Task statement: Go through the entries and write each one out again unchanged.

Entries shown:
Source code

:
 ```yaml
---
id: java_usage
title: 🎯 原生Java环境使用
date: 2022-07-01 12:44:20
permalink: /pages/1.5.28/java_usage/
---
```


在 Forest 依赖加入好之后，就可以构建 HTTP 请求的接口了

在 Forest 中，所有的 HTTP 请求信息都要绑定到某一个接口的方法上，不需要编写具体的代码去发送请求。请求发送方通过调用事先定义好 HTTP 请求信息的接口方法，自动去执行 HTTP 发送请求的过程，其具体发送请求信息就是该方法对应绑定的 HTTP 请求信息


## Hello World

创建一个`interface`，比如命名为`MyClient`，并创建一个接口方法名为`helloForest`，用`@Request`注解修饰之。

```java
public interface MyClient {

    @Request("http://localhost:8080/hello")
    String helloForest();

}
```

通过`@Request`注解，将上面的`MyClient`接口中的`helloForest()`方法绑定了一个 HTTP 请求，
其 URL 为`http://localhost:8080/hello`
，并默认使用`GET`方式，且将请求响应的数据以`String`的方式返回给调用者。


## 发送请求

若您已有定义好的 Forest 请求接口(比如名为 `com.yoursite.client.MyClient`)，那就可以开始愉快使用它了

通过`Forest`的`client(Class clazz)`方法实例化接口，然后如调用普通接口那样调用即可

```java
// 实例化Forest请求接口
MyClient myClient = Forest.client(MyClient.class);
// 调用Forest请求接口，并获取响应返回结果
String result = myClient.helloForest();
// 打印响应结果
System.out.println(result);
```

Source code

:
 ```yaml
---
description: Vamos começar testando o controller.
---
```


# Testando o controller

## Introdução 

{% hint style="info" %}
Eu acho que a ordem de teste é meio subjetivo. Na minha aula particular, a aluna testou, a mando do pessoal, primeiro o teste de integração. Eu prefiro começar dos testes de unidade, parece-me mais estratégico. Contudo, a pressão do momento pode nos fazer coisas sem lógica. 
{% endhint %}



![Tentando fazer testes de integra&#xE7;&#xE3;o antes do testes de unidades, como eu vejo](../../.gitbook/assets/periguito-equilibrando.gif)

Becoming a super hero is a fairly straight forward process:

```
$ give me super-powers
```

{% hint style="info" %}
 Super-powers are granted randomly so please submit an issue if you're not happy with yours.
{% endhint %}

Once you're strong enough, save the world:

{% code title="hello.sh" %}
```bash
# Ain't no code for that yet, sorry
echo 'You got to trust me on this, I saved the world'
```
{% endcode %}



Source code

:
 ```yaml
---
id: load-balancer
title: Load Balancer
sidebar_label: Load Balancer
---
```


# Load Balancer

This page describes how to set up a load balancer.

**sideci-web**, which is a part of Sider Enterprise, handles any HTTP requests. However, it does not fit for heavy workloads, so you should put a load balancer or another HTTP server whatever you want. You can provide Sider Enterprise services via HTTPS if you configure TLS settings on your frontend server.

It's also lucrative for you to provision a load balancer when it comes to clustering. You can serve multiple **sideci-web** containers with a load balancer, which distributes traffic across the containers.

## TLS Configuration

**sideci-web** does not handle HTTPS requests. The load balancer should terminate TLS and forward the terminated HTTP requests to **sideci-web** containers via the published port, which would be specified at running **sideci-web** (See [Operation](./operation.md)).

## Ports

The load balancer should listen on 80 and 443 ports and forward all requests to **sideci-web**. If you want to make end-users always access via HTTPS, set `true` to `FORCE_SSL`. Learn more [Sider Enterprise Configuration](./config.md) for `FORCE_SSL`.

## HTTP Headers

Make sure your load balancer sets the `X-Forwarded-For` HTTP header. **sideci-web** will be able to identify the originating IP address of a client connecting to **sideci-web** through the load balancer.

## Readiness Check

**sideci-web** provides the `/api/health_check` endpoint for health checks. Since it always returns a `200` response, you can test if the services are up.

Result:
Source code

:
 ```yaml
---
id: java_usage
title: 🎯 原生Java环境使用
date: 2022-07-01 12:44:20
permalink: /pages/1.5.28/java_usage/
---
```


在 Forest 依赖加入好之后，就可以构建 HTTP 请求的接口了

在 Forest 中，所有的 HTTP 请求信息都要绑定到某一个接口的方法上，不需要编写具体的代码去发送请求。请求发送方通过调用事先定义好 HTTP 请求信息的接口方法，自动去执行 HTTP 发送请求的过程，其具体发送请求信息就是该方法对应绑定的 HTTP 请求信息


## Hello World

创建一个`interface`，比如命名为`MyClient`，并创建一个接口方法名为`helloForest`，用`@Request`注解修饰之。

```java
public interface MyClient {

    @Request("http://localhost:8080/hello")
    String helloForest();

}
```

通过`@Request`注解，将上面的`MyClient`接口中的`helloForest()`方法绑定了一个 HTTP 请求，
其 URL 为`http://localhost:8080/hello`
，并默认使用`GET`方式，且将请求响应的数据以`String`的方式返回给调用者。


## 发送请求

若您已有定义好的 Forest 请求接口(比如名为 `com.yoursite.client.MyClient`)，那就可以开始愉快使用它了

通过`Forest`的`client(Class clazz)`方法实例化接口，然后如调用普通接口那样调用即可

```java
// 实例化Forest请求接口
MyClient myClient = Forest.client(MyClient.class);
// 调用Forest请求接口，并获取响应返回结果
String result = myClient.helloForest();
// 打印响应结果
System.out.println(result);
```

Source code

:
 ```yaml
---
description: Vamos começar testando o controller.
---
```


# Testando o controller

## Introdução 

{% hint style="info" %}
Eu acho que a ordem de teste é meio subjetivo. Na minha aula particular, a aluna testou, a mando do pessoal, primeiro o teste de integração. Eu prefiro começar dos testes de unidade, parece-me mais estratégico. Contudo, a pressão do momento pode nos fazer coisas sem lógica. 
{% endhint %}



![Tentando fazer testes de integra&#xE7;&#xE3;o antes do testes de unidades, como eu vejo](../../.gitbook/assets/periguito-equilibrando.gif)

Becoming a super hero is a fairly straight forward process:

```
$ give me super-powers
```

{% hint style="info" %}
 Super-powers are granted randomly so please submit an issue if you're not happy with yours.
{% endhint %}

Once you're strong enough, save the world:

{% code title="hello.sh" %}
```bash
# Ain't no code for that yet, sorry
echo 'You got to trust me on this, I saved the world'
```
{% endcode %}



Source code

:
 ```yaml
---
id: load-balancer
title: Load Balancer
sidebar_label: Load Balancer
---
```


# Load Balancer

This page describes how to set up a load balancer.

**sideci-web**, which is a part of Sider Enterprise, handles any HTTP requests. However, it does not fit for heavy workloads, so you should put a load balancer or another HTTP server whatever you want. You can provide Sider Enterprise services via HTTPS if you configure TLS settings on your frontend server.

It's also lucrative for you to provision a load balancer when it comes to clustering. You can serve multiple **sideci-web** containers with a load balancer, which distributes traffic across the containers.

## TLS Configuration

**sideci-web** does not handle HTTPS requests. The load balancer should terminate TLS and forward the terminated HTTP requests to **sideci-web** containers via the published port, which would be specified at running **sideci-web** (See [Operation](./operation.md)).

## Ports

The load balancer should listen on 80 and 443 ports and forward all requests to **sideci-web**. If you want to make end-users always access via HTTPS, set `true` to `FORCE_SSL`. Learn more [Sider Enterprise Configuration](./config.md) for `FORCE_SSL`.

## HTTP Headers

Make sure your load balancer sets the `X-Forwarded-For` HTTP header. **sideci-web** will be able to identify the originating IP address of a client connecting to **sideci-web** through the load balancer.

## Readiness Check

**sideci-web** provides the `/api/health_check` endpoint for health checks. Since it always returns a `200` response, you can test if the services are up.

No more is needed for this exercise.